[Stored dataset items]
---
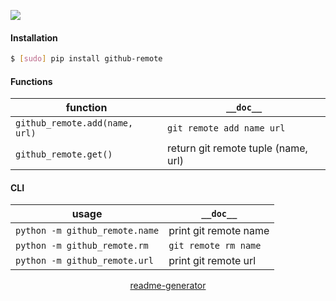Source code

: <!--
https://pypi.org/project/readme-generator/
-->

[![](https://img.shields.io/pypi/pyversions/github-remote.svg?longCache=True)](https://pypi.org/project/github-remote/)

#### Installation
```bash
$ [sudo] pip install github-remote
```

#### Functions
function|`__doc__`
-|-
`github_remote.add(name, url)` |`git remote add name url`
`github_remote.get()` |return git remote tuple (name, url)

#### CLI
usage|`__doc__`
-|-
`python -m github_remote.name` |print git remote name
`python -m github_remote.rm` |`git remote rm name`
`python -m github_remote.url` |print git remote url

<p align="center">
    <a href="https://pypi.org/project/readme-generator/">readme-generator</a>
</p>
---
What is needed is an exact copy of the data, with the pictures removed.

Source code

: <!--
https://pypi.org/project/readme-generator/
-->

[![](https://img.shields.io/pypi/pyversions/github-remote.svg?longCache=True)](https://pypi.org/project/github-remote/)

#### Installation
```bash
$ [sudo] pip install github-remote
```

#### Functions
function|`__doc__`
-|-
`github_remote.add(name, url)` |`git remote add name url`
`github_remote.get()` |return git remote tuple (name, url)

#### CLI
usage|`__doc__`
-|-
`python -m github_remote.name` |print git remote name
`python -m github_remote.rm` |`git remote rm name`
`python -m github_remote.url` |print git remote url

<p align="center">
    <a href="https://pypi.org/project/readme-generator/">readme-generator</a>
</p>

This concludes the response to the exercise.